Legislation aims to reduce prescription opioid abuse

By Kim Livingston

Ten-16 Prevention Coordinator

Over the past 10 years we have seen an increase in prescription opioid addiction, overdose and death throughout Michigan and the United States. We are rapidly seeing changes in the way opioids are prescribed and disposed. 

According to the Centers for Disease Control and Prevention (CDC) in 2015, EVERY HOUR 76 people were treated and released from the ER for opioid-related care, 92 people were admitted to inpatient hospital for opioid-related care and 4.6 died from an opioid-related overdose in the United States.

By this summer Michigan will be seeing some changes in the way opioids are prescribed. Lt. Gov. Brian Calley unveiled a legislative package that includes: Prescribers must provide information on the dangers of opioid use/misuse to all patients and substance abuse information to patients who have experienced an overdose. Doctors must have bonafide physician-patient relationship and limits on the supply of opioids prescribed for acute, short-term pain. The Michigan Automated Prescription System (MAPS) must be consulted prior to prescribing an opiate and students will receive information in school about the potential dangers of opioid abuse and addiction.

“The addiction epidemic is now claiming more lives than car accidents and we are taking an all-hands-on-deck approach in Michigan to combat it and prevent future addiction,” Calley said.

Along with improving prescribing practices, safe disposal of medications is equally important. In Mecosta and Osceola counties, medication disposal boxes are set up in the lobbies at each of the local law enforcement offices. To use the boxes, keep medications in a sealed container or zip-lock bag, remove labels or blacken them out with a marker and bring the medications to law enforcement during regular business hours for safe disposal. Medications and needles/sharps can be disposed of at one of the 11 Spectrum Health Take Back events throughout the year. The next ones are scheduled for 2 to 5 p.m. on Thursday, May 24, at Canadian Lakes Family Practice; 3 to 6 p.m. June 26, at Reed City Multispecialty Clinic; and 3 to 6 p.m. June 28, at the main entrance of Big Rapids Hospital.

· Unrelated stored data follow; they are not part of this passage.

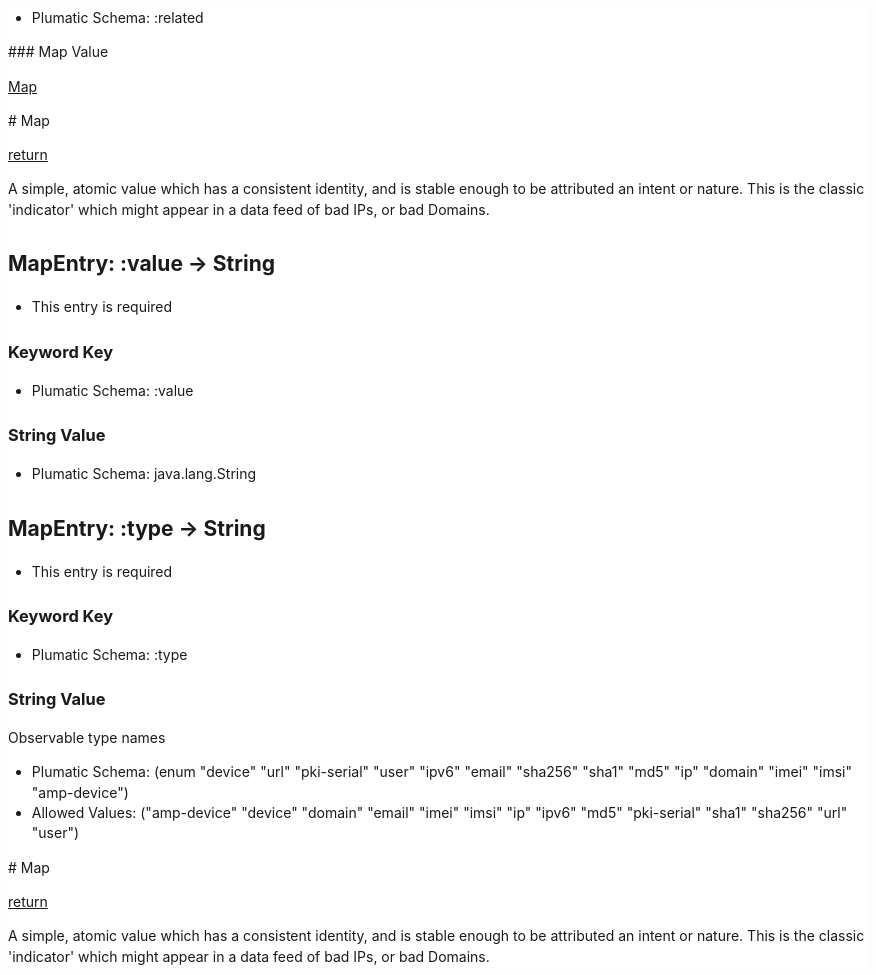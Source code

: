 * Plumatic Schema: :related

<a name="map4-ref"/>
### Map Value

[Map](#map4)

<a name="map4"/>
# Map

[return](#map4-ref)

A simple, atomic value which has a consistent identity, and is stable enough to be attributed an intent or nature.  This is the classic 'indicator' which might appear in a data feed of bad IPs, or bad Domains.


## MapEntry: :value -> String

* This entry is required

### Keyword Key

* Plumatic Schema: :value

### String Value

* Plumatic Schema: java.lang.String

## MapEntry: :type -> String

* This entry is required

### Keyword Key

* Plumatic Schema: :type

### String Value

Observable type names

* Plumatic Schema: (enum "device" "url" "pki-serial" "user" "ipv6" "email" "sha256" "sha1" "md5" "ip" "domain" "imei" "imsi" "amp-device")
* Allowed Values: ("amp-device" "device" "domain" "email" "imei" "imsi" "ip" "ipv6" "md5" "pki-serial" "sha1" "sha256" "url" "user")

<a name="map3"/>
# Map

[return](#map3-ref)

A simple, atomic value which has a consistent identity, and is stable enough to be attributed an intent or nature.  This is the classic 'indicator' which might appear in a data feed of bad IPs, or bad Domains.
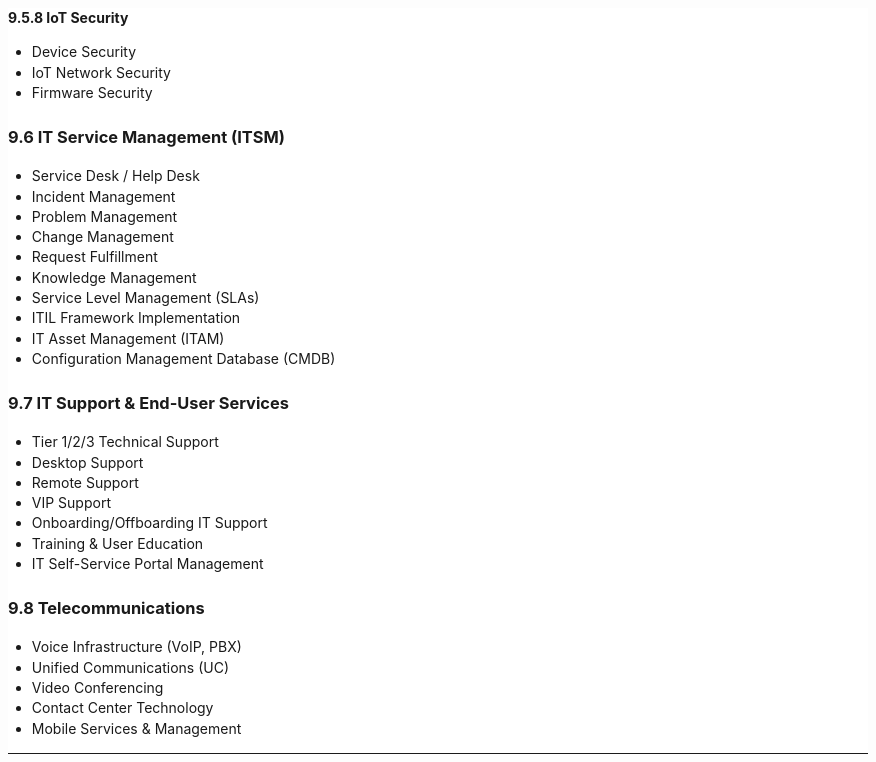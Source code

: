**9.5.8 IoT Security**
- Device Security
- IoT Network Security
- Firmware Security

### 9.6 IT Service Management (ITSM)
- Service Desk / Help Desk
- Incident Management
- Problem Management
- Change Management
- Request Fulfillment
- Knowledge Management
- Service Level Management (SLAs)
- ITIL Framework Implementation
- IT Asset Management (ITAM)
- Configuration Management Database (CMDB)

### 9.7 IT Support & End-User Services
- Tier 1/2/3 Technical Support
- Desktop Support
- Remote Support
- VIP Support
- Onboarding/Offboarding IT Support
- Training & User Education
- IT Self-Service Portal Management

### 9.8 Telecommunications
- Voice Infrastructure (VoIP, PBX)
- Unified Communications (UC)
- Video Conferencing
- Contact Center Technology
- Mobile Services & Management

---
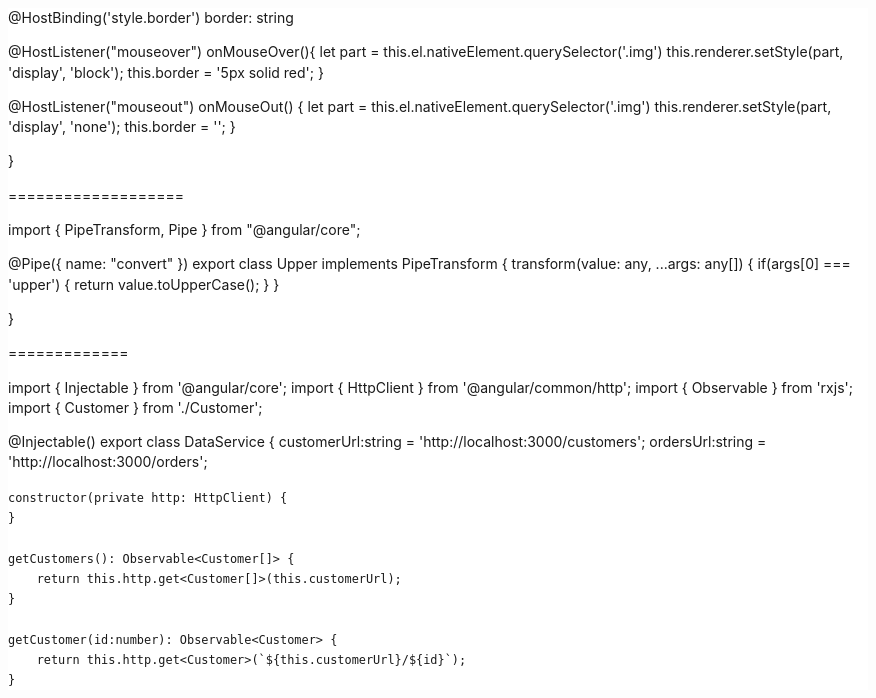  
  @HostBinding('style.border') border: string

  @HostListener("mouseover")
  onMouseOver(){
    let part = this.el.nativeElement.querySelector('.img') 
    this.renderer.setStyle(part, 'display', 'block'); 
    this.border = '5px solid red';
  }

  @HostListener("mouseout")
  onMouseOut() {
    let part = this.el.nativeElement.querySelector('.img') 
    this.renderer.setStyle(part, 'display', 'none'); 
    this.border = '';
  }

}

===================

import { PipeTransform, Pipe } from "@angular/core";

@Pipe({
    name: "convert"
})
export class Upper implements PipeTransform {
    transform(value: any, ...args: any[]) {
        if(args[0] === 'upper') {
        return value.toUpperCase();
         }
    }
    
}

=============

import { Injectable } from '@angular/core';
import { HttpClient } from '@angular/common/http';
import { Observable } from 'rxjs';
import { Customer } from './Customer';

@Injectable()
export class DataService {
    customerUrl:string =  'http://localhost:3000/customers';
    ordersUrl:string = 'http://localhost:3000/orders';

    constructor(private http: HttpClient) {
    }

    getCustomers(): Observable<Customer[]> {
        return this.http.get<Customer[]>(this.customerUrl);
    }

    getCustomer(id:number): Observable<Customer> {
        return this.http.get<Customer>(`${this.customerUrl}/${id}`);
    }
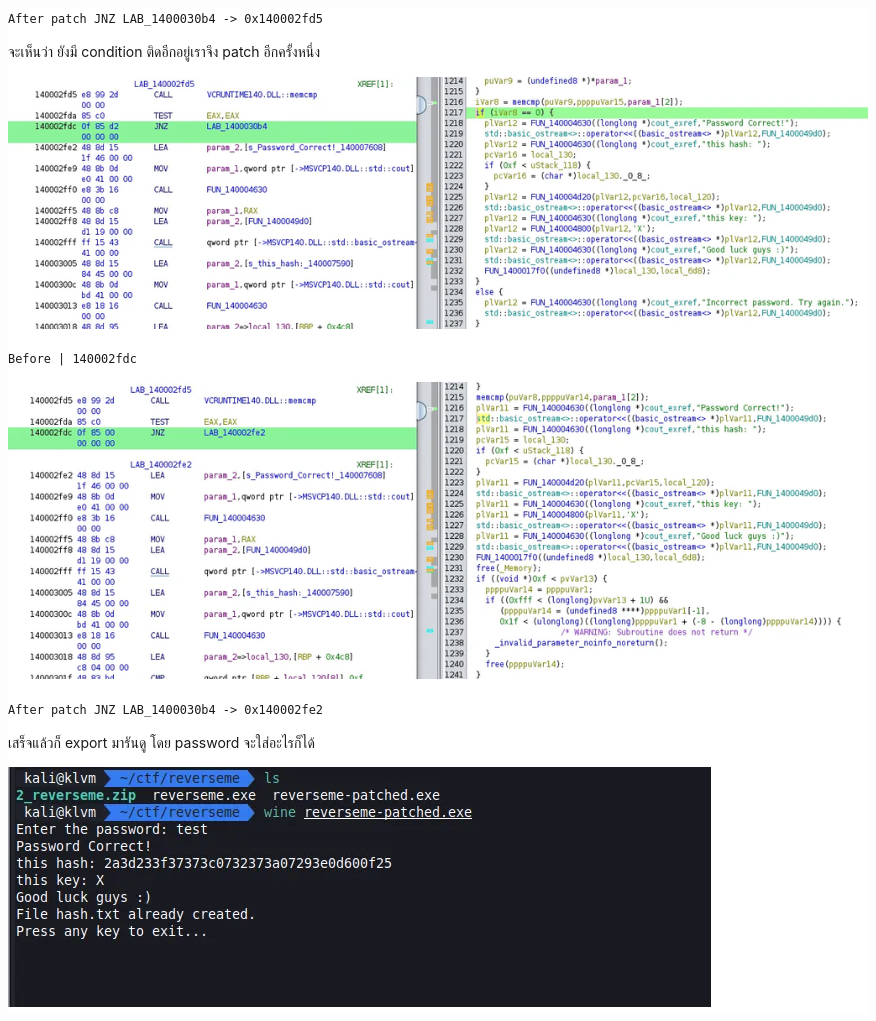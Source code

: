 `After patch JNZ LAB_1400030b4 -> 0x140002fd5`

จะเห็นว่า ยังมี condition ติดอีกอยู่เราจึง patch อีกครั้งหนึ่ง

![Before | 140002fdc](images/37.png)

`Before | 140002fdc`

![After patch JNZ LAB_1400030b4 -> 0x140002fe2](images/38.png)

`After patch JNZ LAB_1400030b4 -> 0x140002fe2`

เสร็จแล้วก็ export มารันดู โดย password จะใส่อะไรก็ได้

![Result after bypass password](images/39.png)
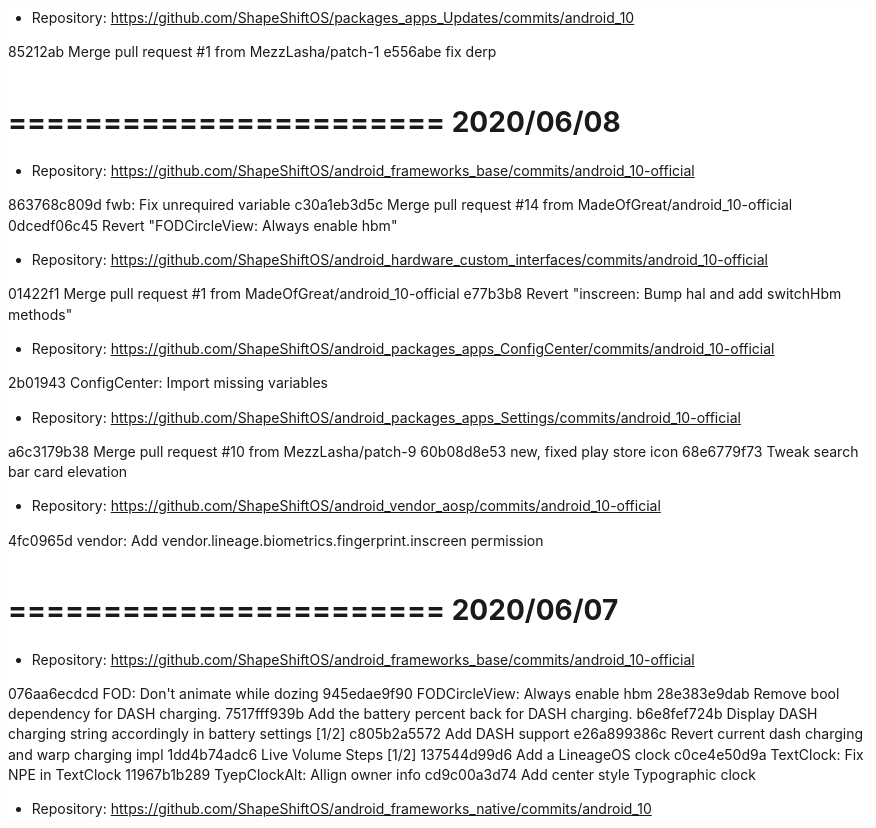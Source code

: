 * Repository: https://github.com/ShapeShiftOS/packages_apps_Updates/commits/android_10

85212ab Merge pull request #1 from MezzLasha/patch-1
e556abe fix derp


=======================
     2020/06/08
=======================

* Repository: https://github.com/ShapeShiftOS/android_frameworks_base/commits/android_10-official

863768c809d fwb: Fix unrequired variable
c30a1eb3d5c Merge pull request #14 from MadeOfGreat/android_10-official
0dcedf06c45 Revert "FODCircleView: Always enable hbm"

* Repository: https://github.com/ShapeShiftOS/android_hardware_custom_interfaces/commits/android_10-official

01422f1 Merge pull request #1 from MadeOfGreat/android_10-official
e77b3b8 Revert "inscreen: Bump hal and add switchHbm methods"

* Repository: https://github.com/ShapeShiftOS/android_packages_apps_ConfigCenter/commits/android_10-official

2b01943 ConfigCenter: Import missing variables

* Repository: https://github.com/ShapeShiftOS/android_packages_apps_Settings/commits/android_10-official

a6c3179b38 Merge pull request #10 from MezzLasha/patch-9
60b08d8e53 new, fixed play store icon
68e6779f73 Tweak search bar card elevation

* Repository: https://github.com/ShapeShiftOS/android_vendor_aosp/commits/android_10-official

4fc0965d vendor: Add vendor.lineage.biometrics.fingerprint.inscreen permission


=======================
     2020/06/07
=======================

* Repository: https://github.com/ShapeShiftOS/android_frameworks_base/commits/android_10-official

076aa6ecdcd FOD: Don't animate while dozing
945edae9f90 FODCircleView: Always enable hbm
28e383e9dab Remove bool dependency for DASH charging.
7517fff939b Add the battery percent back for DASH charging.
b6e8fef724b Display DASH charging string accordingly in battery settings [1/2]
c805b2a5572 Add DASH support
e26a899386c Revert current dash charging and warp charging impl
1dd4b74adc6 Live Volume Steps [1/2]
137544d99d6 Add a LineageOS clock
c0ce4e50d9a TextClock: Fix NPE in TextClock
11967b1b289 TyepClockAlt: Allign owner info
cd9c00a3d74 Add center style Typographic clock

* Repository: https://github.com/ShapeShiftOS/android_frameworks_native/commits/android_10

This article is brought to you in observance of National Prevention Week. NPW is a Substance Abuse and Mental Health Services Administration-sponsored annual health week dedicated to increasing the prevention of substance use and promotion of mental health. The observance brings individuals, organizations, coalitions, states and communities together through local events to raise awareness about the importance of preventing substance use and mental disorders.